Source texts of formatted documents
......
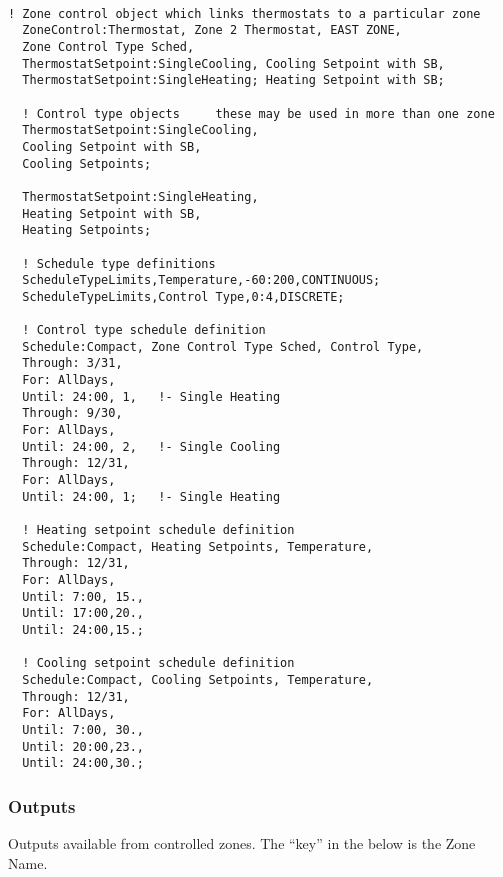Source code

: \begin{lstlisting}

! Zone control object which links thermostats to a particular zone
  ZoneControl:Thermostat, Zone 2 Thermostat, EAST ZONE,
  Zone Control Type Sched,
  ThermostatSetpoint:SingleCooling, Cooling Setpoint with SB,
  ThermostatSetpoint:SingleHeating; Heating Setpoint with SB;

  ! Control type objects     these may be used in more than one zone
  ThermostatSetpoint:SingleCooling,
  Cooling Setpoint with SB,
  Cooling Setpoints;

  ThermostatSetpoint:SingleHeating,
  Heating Setpoint with SB,
  Heating Setpoints;

  ! Schedule type definitions
  ScheduleTypeLimits,Temperature,-60:200,CONTINUOUS;
  ScheduleTypeLimits,Control Type,0:4,DISCRETE;

  ! Control type schedule definition
  Schedule:Compact, Zone Control Type Sched, Control Type,
  Through: 3/31,
  For: AllDays,
  Until: 24:00, 1,   !- Single Heating
  Through: 9/30,
  For: AllDays,
  Until: 24:00, 2,   !- Single Cooling
  Through: 12/31,
  For: AllDays,
  Until: 24:00, 1;   !- Single Heating

  ! Heating setpoint schedule definition
  Schedule:Compact, Heating Setpoints, Temperature,
  Through: 12/31,
  For: AllDays,
  Until: 7:00, 15.,
  Until: 17:00,20.,
  Until: 24:00,15.;

  ! Cooling setpoint schedule definition
  Schedule:Compact, Cooling Setpoints, Temperature,
  Through: 12/31,
  For: AllDays,
  Until: 7:00, 30.,
  Until: 20:00,23.,
  Until: 24:00,30.;
\end{lstlisting}

\subsubsection{Outputs}\label{outputs-042}

Outputs available from controlled zones. The ``key'' in the below is the Zone Name.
......
How to complete this task >> Identify every line above with the string "Compact" in it. Copy those lines.

Solution to this task >>
  Schedule:Compact, Zone Control Type Sched, Control Type,
  Schedule:Compact, Heating Setpoints, Temperature,
  Schedule:Compact, Cooling Setpoints, Temperature,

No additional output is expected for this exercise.